Publicly Listed Lithium Chemical Firms Disclose Q1 2025 Performance: Some Lithium Chemical Enterprises Break Through Against the Trend

Published: May 12, 2025 14:10

图 1   2025年一季度锂盐上市公司营业收入与营业成本(亿元、%)
Operating Revenue and Operating Costs of Publicly Listed Lithium Chemicals Firms in Q1 2025 (100 million yuan)

图2  2025年一季度锂盐上市公司利润情况(亿元、%)
Profitability of Publicly Listed Lithium Chemicals Firms in Q1 2025 (100 million yuan)

图3   2025年一季度锂盐上市公司roe(%)
ROE of Publicly Listed Lithium Chemicals Firms in Q1 2025

This newspaper reports: Recently, the Q1 2025 reports of publicly listed lithium chemicals firms have all been disclosed. The 12 publicly listed firms in the lithium chemicals industry included in this statistical analysis are Tianqi Lithium, Ganfeng Lithium, Chengxin Lithium, Yahua Group, Jiangxi Special Electric Motor, Canmax, Sinomine Resource Group, YOUNGY, Yongxing Materials, Salt Lake Potash, CITIC Guoan, and Zangge Mining (in no particular order). Based on a comprehensive review of various financial indicators, amid the market environment of persistently low lithium chemicals prices, the Q1 performance of publicly listed lithium chemicals firms showed a divergence, with some companies achieving growth against the trend.
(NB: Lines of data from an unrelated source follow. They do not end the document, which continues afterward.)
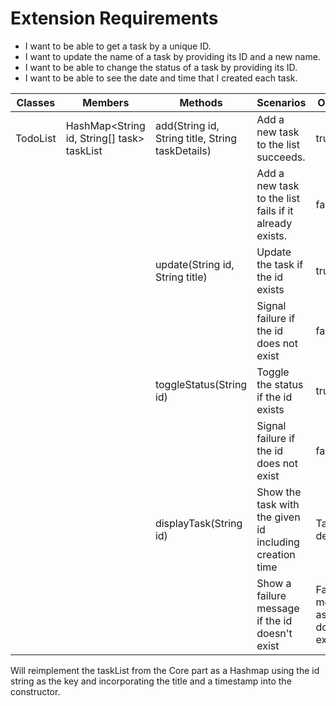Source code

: # Extension Requirements

- I want to be able to get a task by a unique ID.
- I want to update the name of a task by providing its ID and a new name.
- I want to be able to change the status of a task by providing its ID.
- I want to be able to see the date and time that I created each task.

| Classes  | Members                                       | Methods                                          | Scenarios                                               | Outputs                               |
|----------|-----------------------------------------------|--------------------------------------------------|---------------------------------------------------------|---------------------------------------|
| TodoList | HashMap<String id, String[] task> taskList    | add(String id, String title, String taskDetails) | Add a new task to the list succeeds.                    | true                                  |                                                    |
|          |                                               |                                                  | Add a new task to the list fails if it already exists.  | false                                 | 
|          |                                               | update(String id, String title)                  | Update the task if the id exists                        | true                                  |
|          |                                               |                                                  | Signal failure if the id does not exist                 | false                                 |
|          |                                               | toggleStatus(String id)                          | Toggle the status if the id exists                      | true                                  |
|          |                                               |                                                  | Signal failure if the id does not exist                 | false                                 |
|          |                                               | displayTask(String id)                           | Show the task with the given id including creation time | Task details                          |
|          |                                               |                                                  | Show a failure message if the id doesn't exist          | Failure message as task doesn't exist |

Will reimplement the taskList from the Core part as a Hashmap using the id string as the key and incorporating the title and a timestamp into the constructor.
Overall stable operating revenue, with positive growth in some firms. In terms of operating revenue, the average operating revenue of the 12 publicly listed lithium chemicals firms in Q1 was 1.558 billion yuan, with the highest value reaching 3.772 billion yuan. The YoY growth rates of operating revenue varied among firms, ranging from -43.44% to 67.74%, indicating significant differences in overall growth rates. However, four firms still achieved positive growth in operating revenue, demonstrating strong market competitiveness.
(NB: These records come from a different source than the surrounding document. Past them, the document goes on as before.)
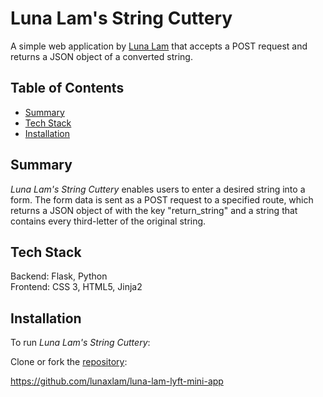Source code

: # **Luna Lam's String Cuttery**
A simple web application by [Luna Lam](https://github.com/lunaxlam) that accepts a POST request and returns a JSON object of a converted string.

## **Table of Contents**

* [Summary](https://github.com/lunaxlam/luna-lam-lyft-mini-app#overview)
* [Tech Stack](https://github.com/lunaxlam/luna-lam-lyft-mini-app#tech-stack) 
* [Installation](https://github.com/lunaxlam/luna-lam-lyft-mini-app#installation)

## **Summary**
*Luna Lam's String Cuttery* enables users to enter a desired string into a form. The form data is sent as a POST request to a specified route, which returns a JSON object of with the key "return_string" and a string that contains every third-letter of the original string. 

## **Tech Stack**
Backend: Flask, Python<br />
Frontend: CSS 3, HTML5, Jinja2

## **Installation**

To run *Luna Lam's String Cuttery*: <br />

Clone or fork the [repository](https://github.com/lunaxlam/luna-lam-lyft-mini-app):

https://github.com/lunaxlam/luna-lam-lyft-mini-app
From the perspective of operating costs, in Q1, the average operating cost of the 12 firms was 1.375 billion yuan, with the highest value reaching 4.177 billion yuan. The YoY growth rates of operating costs fluctuated between -32.51% and 59.77%. Overall, the growth rates of operating costs were largely in sync with those of revenue.

Profit divergence is evident, with some firms remaining profitable. In terms of profit performance, in Q1, the average net profit of the 12 firms was 209 million yuan, with the highest net profit reaching 1.26 billion yuan. The average net profit attributable to shareholders was 156 million yuan, with the highest value reaching 1.145 billion yuan. In terms of profitability, nine firms achieved profits, while three firms incurred losses, with significant differences in YoY profit growth rates. Among them, five firms saw an increase in profits compared to the same period last year, while seven firms experienced a year-on-year decline in profits.
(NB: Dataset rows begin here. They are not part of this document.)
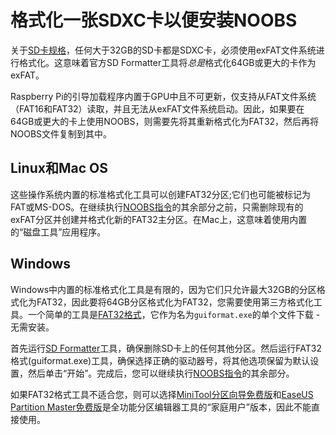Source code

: # 格式化一张SDXC卡以便安装NOOBS

关于[SD卡规格](https://www.sdcard.org/developers/overview/capacity/)，任何大于32GB的SD卡都是SDXC卡，必须使用exFAT文件系统进行格式化。这意味着官方SD Formatter工具将*总是*格式化64GB或更大的卡作为exFAT。

Raspberry Pi的引导加载程序内置于GPU中且不可更新，仅支持从FAT文件系统（FAT16和FAT32）读取，并且无法从exFAT文件系统启动。因此，如果要在64GB或更大的卡上使用NOOBS，则需要先将其重新格式化为FAT32，然后再将NOOBS文件复制到其中。

## Linux和Mac OS

这些操作系统内置的标准格式化工具可以创建FAT32分区;它们也可能被标记为FAT或MS-DOS。在继续执行[NOOBS指令](noobs.md)的其余部分之前，只需删除现有的exFAT分区并创建并格式化新的FAT32主分区。在Mac上，这意味着使用内置的“磁盘工具”应用程序。

## Windows

Windows中内置的标准格式化工具是有限的，因为它们只允许最大32GB的分区格式化为FAT32，因此要将64GB分区格式化为FAT32，您需要使用第三方格式化工具。一个简单的工具是[FAT32格式](http://www.ridgecrop.demon.co.uk/guiformat.htm)，它作为名为`guiformat.exe`的单个文件下载 - 无需安装。

首先运行[SD Formatter](https://www.sdcard.org/downloads/formatter_4/)工具，确保删除SD卡上的任何其他分区。然后运行FAT32格式(guiformat.exe)工具，确保选择正确的驱动器号，将其他选项保留为默认设置，然后单击“开始”。完成后，您可以继续执行[NOOBS指令](noobs.md)的其余部分。

如果FAT32格式工具不适合您，则可以选择[MiniTool分区向导免费版](http://www.minitool.com/partition-manager/partition-wizard-home.html)和[EaseUS Partition Master免费版](http://www.easeus.com/partition-manager/epm-free.html)是全功能分区编辑器工具的“家庭用户”版本，因此不能直接使用。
The average return on equity (ROE) is relatively low, with some firms performing outstandingly. In terms of ROE, in Q1, the average ROE of the 12 firms was 0.80%, with the highest value reaching 5.27%. Among the 12 firms, four had an ROE exceeding 1%. From a YoY growth perspective, the performance of firms varied, with five firms achieving an increase in ROE compared to the same period last year.

Based on a comprehensive analysis of the Q1 reports disclosed by publicly listed firms, the decline in lithium chemicals selling prices was the primary reason for the decrease in firms' gross profit margins and operating revenues.However, some companies have achieved performance growth through their own business layouts and adjustments. For example, Tianqi Lithium's profit growth was mainly due to the gradual alignment of the pricing cycles for lithium concentrates and lithium chemicals sales. Qarhan Salt Lake, Sinomine Resource Group, and Yahua Group saw an increase in operating revenue, primarily driven by revenue contributions from other business segments such as potassium fertilizer, light metals, and civilian explosives.

Currently, the market price of lithium chemicals has fallen below the cost line for most companies except those extracting lithium from salt lakes, and prices continue to show a downward trend. Against this backdrop, subsequent lithium chemical companies are facing significant operational pressures. To address these challenges, companies need to actively adjust their capacity and production, improve production technologies, reduce production energy consumption, and adopt a multi-pronged approach to lower comprehensive production costs, thereby enhancing their risk-resistance capabilities and competitiveness in the market.